In this current age, there are many things that need speaking of, many things that need to be brought to light, that perhaps would be best accomplished by a female creator.
Out of the 29 statues in (Central) park, none are currently of real women. There are only fictional women, created by men, including Lewis Carroll’s titular character from Alice’s Adventures in Wonderland, and Shakespeare’s Juliet. – NYC Park Dept.
My sculptures of women are collected for many reasons. Sometimes a man gives a piece to their wife, mother, or daughters in order to say: ‘I am proud of you, you are amazing, you have done so much, you are graceful, powerful, nurturing, and triumphant’. Women often collect my works because it reminds them how to breathe and meditate, or how to feel free, beautiful and confident. And because I am a woman, I know what it feels to be a woman in my own body. I know the way I want to be perceived by others, and the way I feel about myself when I look in the mirror. I speak about the honest moments of my life when I am so broken only a divine light flows through me, or when I feel so whole I can nurture a baby.
I’m not a feminist. I’m an artist who happens to be a woman. – Louise Nevelson
I grew up with a mother who was very pro-female and pro-woman power. As I evolved as a woman, and an artist myself, I realized that her outlook was very biased. It was not fair to put blinders on and only see one side. As an artist, its our duty to be truthful and honest in our feelings and perceptions, even if they don’t fit our design.
Historically it is men that have owned and controlled the art world, and while they are still the highest earners and exhibitors, there is also a reason for this. Women have to make a choice; be competitive on that cutting edge world and give up all normalcy, or live a more rounded life, choosing to fall in love and mother children. I chose the latter, but of course I want it all. I know I am still a powerful artist, though I might never be grouped with Georgia O’Keefe, Tracy Emin, Yayoi Kusama, Rachel Whiteread, Kiki Smith, or Louise Nevelson, all of whom chose Art as their spouse and family.
As art critic Sophie Lloyd said, “(Tracy) Emin uses vulnerability to tell not only her own struggles, but the struggles that many women may face while finding themselves.”
I do not regret my choice to be a Mama and a Wife, as I feel I can speak of my honest life in my Art. I do not fight it; I am not a victim who has fallen into a ‘standard’ female role for I am anything but standard and typical. I am a strong woman, and I am also an Artist. There are no rules or boundaries except for what I place on myself. Of course I have to be patient with myself when cannot fit into the normal existence, (No, I cannot join your book club and I cannot join the PTA, and I am truly sorry but I cannot find time for a dinner party and a play date this week) and as lucky as I may be to do what I do, I have to understand that I am NOT typical and should not behave as if I am.

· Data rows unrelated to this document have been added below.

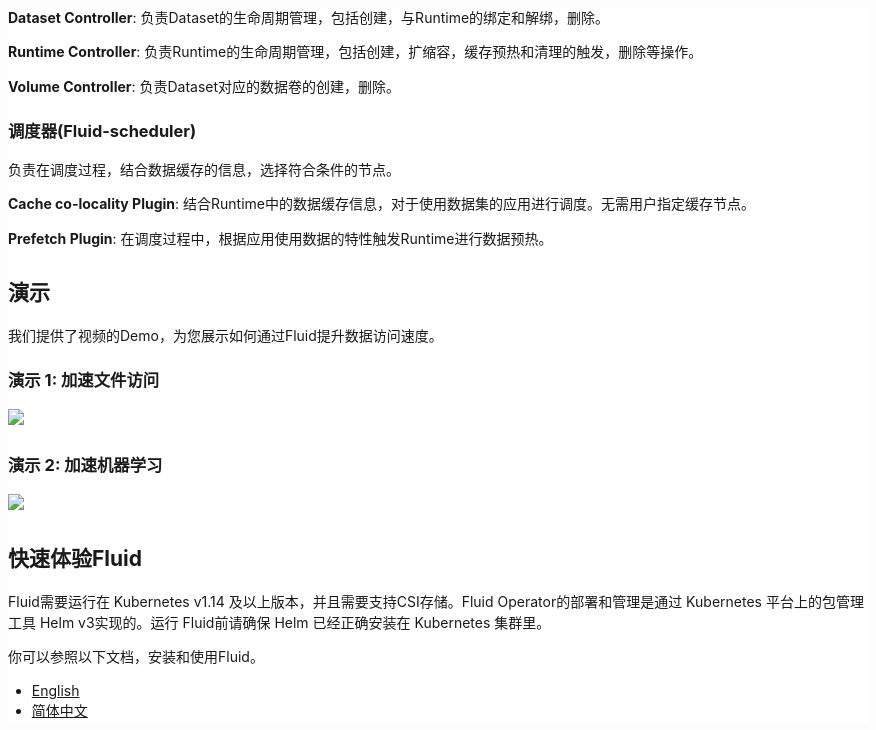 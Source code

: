 **Dataset Controller**: 负责Dataset的生命周期管理，包括创建，与Runtime的绑定和解绑，删除。

**Runtime Controller**: 负责Runtime的生命周期管理，包括创建，扩缩容，缓存预热和清理的触发，删除等操作。

**Volume Controller**:  负责Dataset对应的数据卷的创建，删除。


### 调度器(Fluid-scheduler)

负责在调度过程，结合数据缓存的信息，选择符合条件的节点。

**Cache co-locality Plugin**: 结合Runtime中的数据缓存信息，对于使用数据集的应用进行调度。无需用户指定缓存节点。

**Prefetch Plugin**: 在调度过程中，根据应用使用数据的特性触发Runtime进行数据预热。


## 演示
我们提供了视频的Demo，为您展示如何通过Fluid提升数据访问速度。

### 演示 1: 加速文件访问

[![](https://fluid-imgs.oss-cn-shanghai.aliyuncs.com/public/imgs/remoteData_demo.png)](https://fluid-imgs.oss-cn-shanghai.aliyuncs.com/public/video/remote-file-accessing.mp4)


### 演示 2: 加速机器学习

[![](https://fluid-imgs.oss-cn-shanghai.aliyuncs.com/public/imgs/machineLearning.png)](https://fluid-imgs.oss-cn-shanghai.aliyuncs.com/public/video/machineLearning.mp4)

## 快速体验Fluid
Fluid需要运行在 Kubernetes v1.14 及以上版本，并且需要支持CSI存储。Fluid Operator的部署和管理是通过 Kubernetes 平台上的包管理工具 Helm v3实现的。运行 Fluid前请确保 Helm 已经正确安装在 Kubernetes 集群里。

你可以参照以下文档，安装和使用Fluid。
- [English](/guide/get_started.md)
- [简体中文](/zh/guide/get_started.md)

When I try, it pulls me so far away from my work and my studio that I get frustrated and angry with myself. Balance is not unique to women, or to artists. My husband has a balancing act too and the story is a human one. I am lucky to have my family support and they understand me so that I can run away and create at any given moment.

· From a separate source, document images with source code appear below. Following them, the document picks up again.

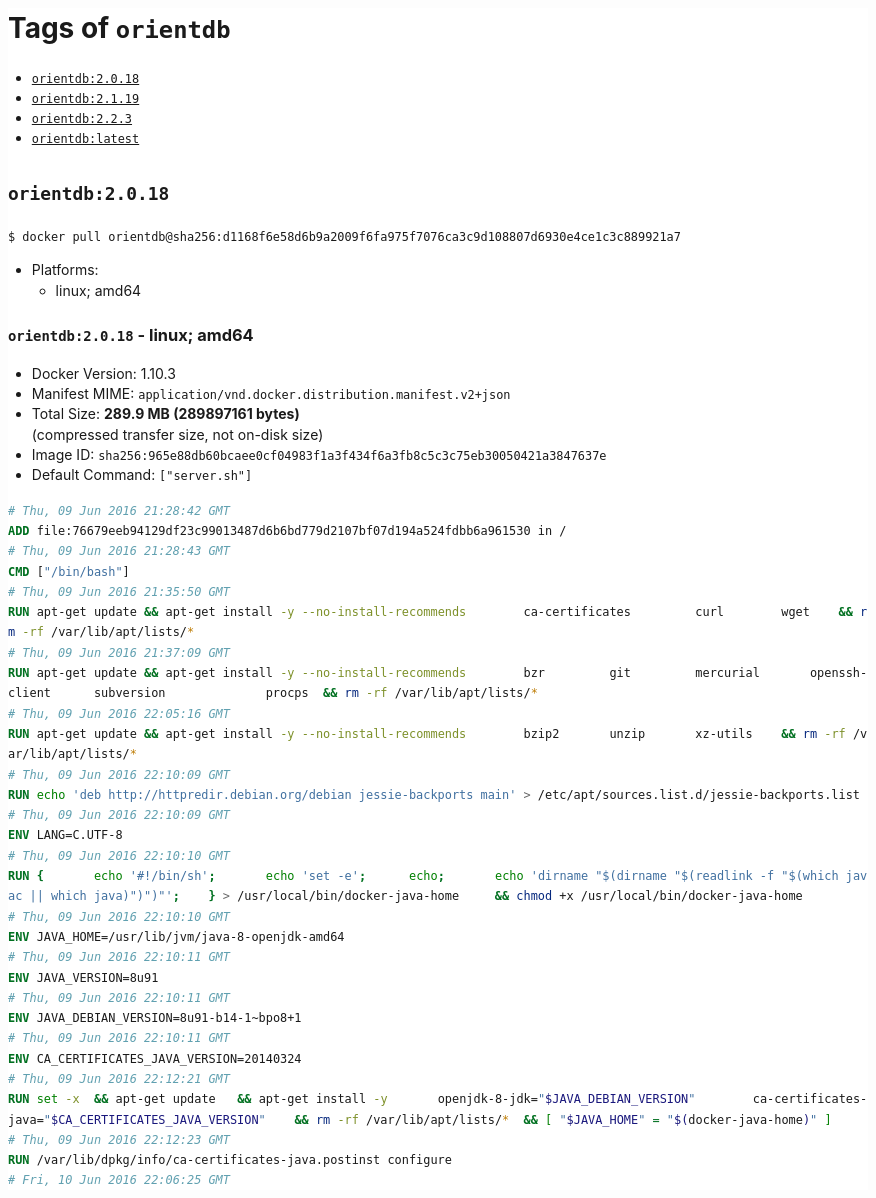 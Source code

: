 

# Tags of `orientdb`

-	[`orientdb:2.0.18`](#orientdb2018)
-	[`orientdb:2.1.19`](#orientdb2119)
-	[`orientdb:2.2.3`](#orientdb223)
-	[`orientdb:latest`](#orientdblatest)

## `orientdb:2.0.18`

```console
$ docker pull orientdb@sha256:d1168f6e58d6b9a2009f6fa975f7076ca3c9d108807d6930e4ce1c3c889921a7
```

-	Platforms:
	-	linux; amd64

### `orientdb:2.0.18` - linux; amd64

-	Docker Version: 1.10.3
-	Manifest MIME: `application/vnd.docker.distribution.manifest.v2+json`
-	Total Size: **289.9 MB (289897161 bytes)**  
	(compressed transfer size, not on-disk size)
-	Image ID: `sha256:965e88db60bcaee0cf04983f1a3f434f6a3fb8c5c3c75eb30050421a3847637e`
-	Default Command: `["server.sh"]`

```dockerfile
# Thu, 09 Jun 2016 21:28:42 GMT
ADD file:76679eeb94129df23c99013487d6b6bd779d2107bf07d194a524fdbb6a961530 in /
# Thu, 09 Jun 2016 21:28:43 GMT
CMD ["/bin/bash"]
# Thu, 09 Jun 2016 21:35:50 GMT
RUN apt-get update && apt-get install -y --no-install-recommends 		ca-certificates 		curl 		wget 	&& rm -rf /var/lib/apt/lists/*
# Thu, 09 Jun 2016 21:37:09 GMT
RUN apt-get update && apt-get install -y --no-install-recommends 		bzr 		git 		mercurial 		openssh-client 		subversion 				procps 	&& rm -rf /var/lib/apt/lists/*
# Thu, 09 Jun 2016 22:05:16 GMT
RUN apt-get update && apt-get install -y --no-install-recommends 		bzip2 		unzip 		xz-utils 	&& rm -rf /var/lib/apt/lists/*
# Thu, 09 Jun 2016 22:10:09 GMT
RUN echo 'deb http://httpredir.debian.org/debian jessie-backports main' > /etc/apt/sources.list.d/jessie-backports.list
# Thu, 09 Jun 2016 22:10:09 GMT
ENV LANG=C.UTF-8
# Thu, 09 Jun 2016 22:10:10 GMT
RUN { 		echo '#!/bin/sh'; 		echo 'set -e'; 		echo; 		echo 'dirname "$(dirname "$(readlink -f "$(which javac || which java)")")"'; 	} > /usr/local/bin/docker-java-home 	&& chmod +x /usr/local/bin/docker-java-home
# Thu, 09 Jun 2016 22:10:10 GMT
ENV JAVA_HOME=/usr/lib/jvm/java-8-openjdk-amd64
# Thu, 09 Jun 2016 22:10:11 GMT
ENV JAVA_VERSION=8u91
# Thu, 09 Jun 2016 22:10:11 GMT
ENV JAVA_DEBIAN_VERSION=8u91-b14-1~bpo8+1
# Thu, 09 Jun 2016 22:10:11 GMT
ENV CA_CERTIFICATES_JAVA_VERSION=20140324
# Thu, 09 Jun 2016 22:12:21 GMT
RUN set -x 	&& apt-get update 	&& apt-get install -y 		openjdk-8-jdk="$JAVA_DEBIAN_VERSION" 		ca-certificates-java="$CA_CERTIFICATES_JAVA_VERSION" 	&& rm -rf /var/lib/apt/lists/* 	&& [ "$JAVA_HOME" = "$(docker-java-home)" ]
# Thu, 09 Jun 2016 22:12:23 GMT
RUN /var/lib/dpkg/info/ca-certificates-java.postinst configure
# Fri, 10 Jun 2016 22:06:25 GMT
```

Nobody sees a flower – really – it is so small it takes time – we haven’t time – and to see takes time, like to have a friend takes time. –Georgia O’Keefe
Author and brain surgeon, Leonard Shlain wrote in his famous book, Alphabet vs the Goddess, that while we all have a unique mix of characteristics, in general, more left-brain traits (needed for hunting), such as sharp focus on a goal, sequential planning, rationality, abstraction, and analysis, are dominant in men. While women’s brains show dominance in right-brain traits such as soft focus on the whole environment or gestalt (“big picture”), nurturing, emotionality, openness, and sensuality.

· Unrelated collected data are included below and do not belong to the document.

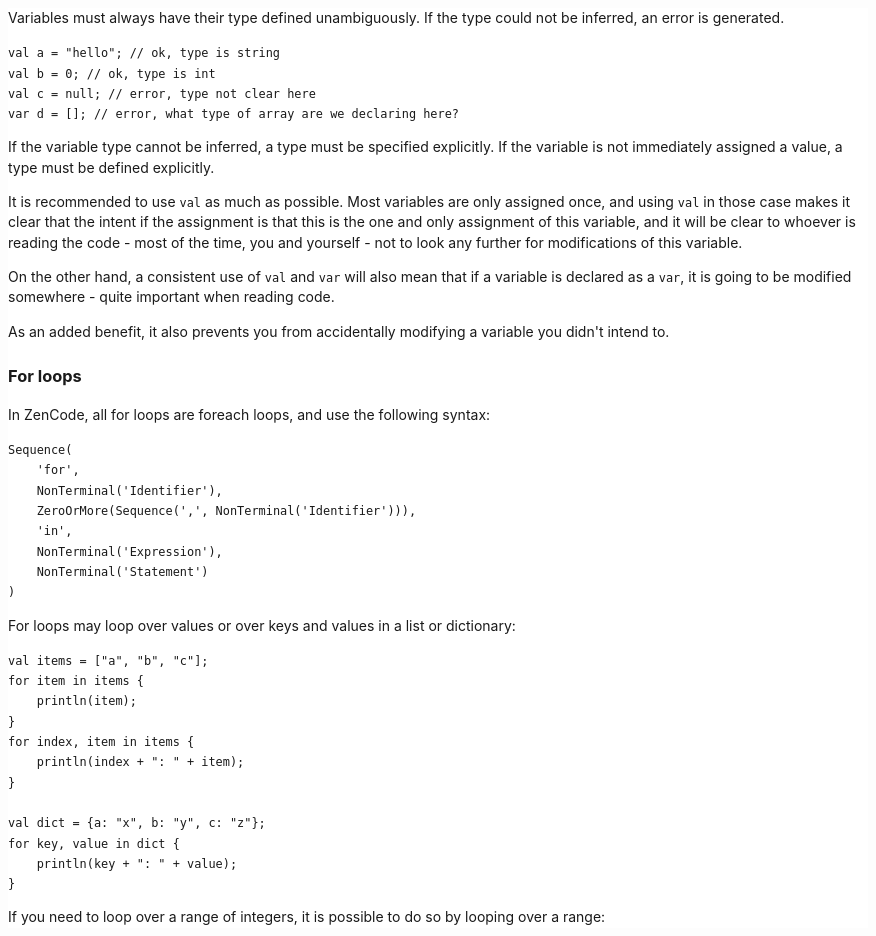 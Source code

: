 Variables must always have their type defined unambiguously. If the type could not be inferred, an error is generated.

```
val a = "hello"; // ok, type is string
val b = 0; // ok, type is int
val c = null; // error, type not clear here
var d = []; // error, what type of array are we declaring here?
```

If the variable type cannot be inferred, a type must be specified explicitly. If the variable is not immediately assigned a value, a type must be defined explicitly.

It is recommended to use `val` as much as possible. Most variables are only assigned once, and using `val` in those case makes it clear that the intent if the assignment is that this is the one and only assignment of this variable, and it will be clear to whoever is reading the code - most of the time, you and yourself - not to look any further for modifications of this variable.

On the other hand, a consistent use of `val` and `var` will also mean that if a variable is declared as a `var`, it is going to be modified somewhere - quite important when reading code.

As an added benefit, it also prevents you from accidentally modifying a variable you didn't intend to.

### For loops

In ZenCode, all for loops are foreach loops, and use the following syntax:

```Railroad
Sequence(
	'for',
	NonTerminal('Identifier'),
	ZeroOrMore(Sequence(',', NonTerminal('Identifier'))),
	'in',
	NonTerminal('Expression'),
	NonTerminal('Statement')
)
```

For loops may loop over values or over keys and values in a list or dictionary:

```
val items = ["a", "b", "c"];
for item in items {
	println(item);
}
for index, item in items {
	println(index + ": " + item);
}

val dict = {a: "x", b: "y", c: "z"};
for key, value in dict {
	println(key + ": " + value);
}
```

If you need to loop over a range of integers, it is possible to do so by looping over a range:


[//]: # (TODO Remove lock eventually)
[//]: # (TODO Document Coalescence with the test case: https://discord.com/channels/415994300527280159/415994301043048459/1053402061556957194)
[//]: # (See if refactor can compile that) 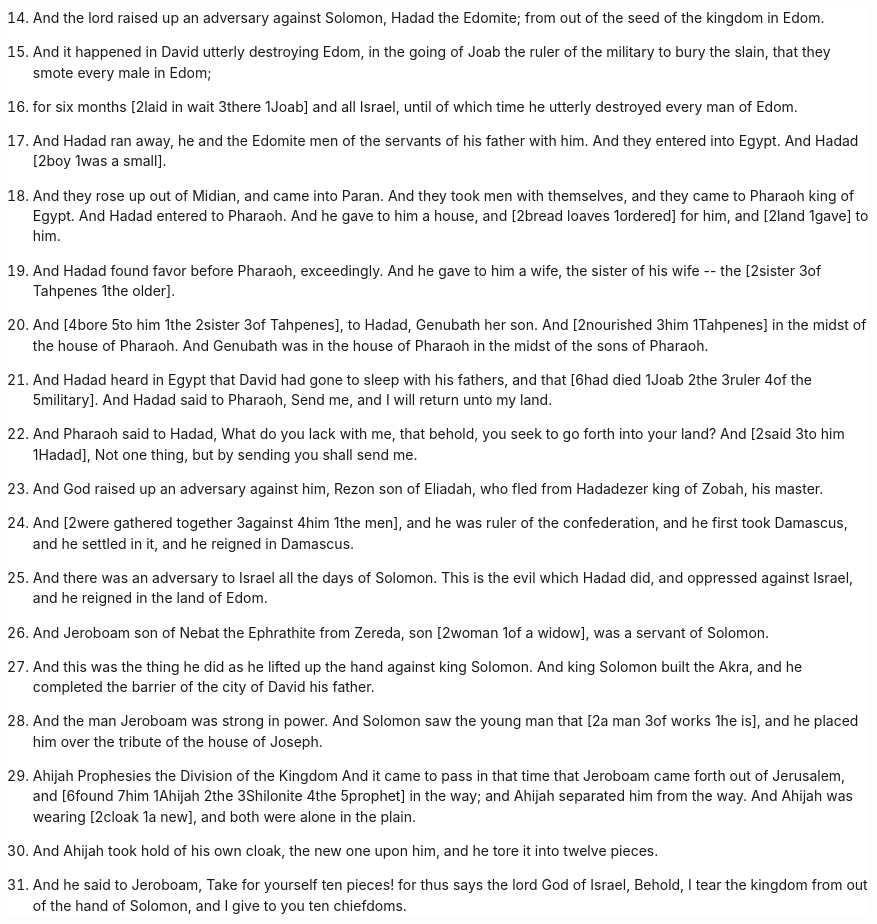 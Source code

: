 14. And the lord raised up an adversary against Solomon,  Hadad the Edomite; from out of the seed of the kingdom in  Edom.

15. And it happened in  David utterly destroying  Edom, in the going of Joab the ruler of the military to bury the slain, that they smote every male in  Edom;

16. for six months [2laid in wait 3there 1Joab] and all Israel, until of which time he utterly destroyed every man of  Edom.

17. And Hadad ran away, he and the Edomite men of the servants  of his father with him. And they entered into Egypt. And Hadad [2boy 1was a small].

18. And they rose up out of Midian, and came into Paran. And they took men with themselves, and they came to Pharaoh king of Egypt. And Hadad entered to Pharaoh. And he gave to him a house, and [2bread loaves 1ordered] for him, and [2land 1gave] to him.

19. And Hadad found favor before Pharaoh, exceedingly. And he gave to him a wife, the sister  of his wife -- the [2sister 3of Tahpenes  1the older].

20. And [4bore 5to him 1the 2sister 3of Tahpenes], to Hadad,  Genubath her son. And [2nourished 3him 1Tahpenes] in the midst of the house of Pharaoh. And Genubath was in the house of Pharaoh in the midst of the sons of Pharaoh.

21. And Hadad heard in Egypt that David had gone to sleep with  his fathers, and that [6had died 1Joab 2the 3ruler 4of the 5military]. And Hadad said to Pharaoh, Send me, and I will return unto  my land.

22. And Pharaoh said to Hadad, What do you lack with me, that behold, you seek to go forth into  your land? And [2said 3to him 1Hadad], Not one thing, but by sending you shall send me.

23. And God raised up an adversary against him,  Rezon son of Eliadah, who fled from Hadadezer king of Zobah, his master.

24. And [2were gathered together 3against 4him 1the men], and he was ruler of the confederation, and he first took  Damascus, and he settled in it, and he reigned in Damascus.

25. And there was an adversary to Israel all the days of Solomon. This is the evil which Hadad did, and oppressed against Israel, and he reigned in the land of Edom.

26. And Jeroboam son of Nebat the Ephrathite from  Zereda, son [2woman 1of a widow], was a servant  of Solomon.

27. And this was the thing he did as he lifted up the hand against  king Solomon. And  king Solomon built the Akra, and he completed the barrier of the city of David  his father.

28. And the man Jeroboam was strong in power. And Solomon saw the young man that [2a man 3of works 1he is], and he placed him over the tribute of the house of Joseph. 

29.  Ahijah Prophesies the Division of the Kingdom And it came to pass in  that time that Jeroboam came forth out of Jerusalem, and [6found 7him 1Ahijah 2the 3Shilonite 4the 5prophet] in the way; and Ahijah separated him from the way. And Ahijah was wearing [2cloak 1a new], and both were alone in the plain.

30. And Ahijah took hold of  his own cloak, the new one  upon him, and he tore it into twelve pieces.

31. And he said  to Jeroboam, Take for yourself ten pieces! for thus says the lord  God of Israel, Behold, I tear the kingdom from out of the hand of Solomon, and I give to you ten chiefdoms.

To me, this just underlies the absolute necessity for WOMEN’S ART having equal visibility in museums, auction houses, international art fairs, monuments, and general fine art galleries. In order to understand the whole human picture, we all have to be present. I know my work is much more nurturing, open, sensual and gestalt than my male counterparts who tend toward the more rational, sharp and focused works. I am very happy to know this difference exists because it underlines the importance in all perspectives needed to tell our full stories. Who takes the time to really see a flower like Georgia O’Keefe does? And who takes the time to really see the way my husband holds our son to his chest?
It is not just and fair to put blinders on and only see one side and call it “Great” just because it is dominant. Adversely, I do not want to participate in a movement just because I am part of a missing ingredient. I am here because I have something to say, and it matters. I am 100% pure artist, no matter age, sex, or geography.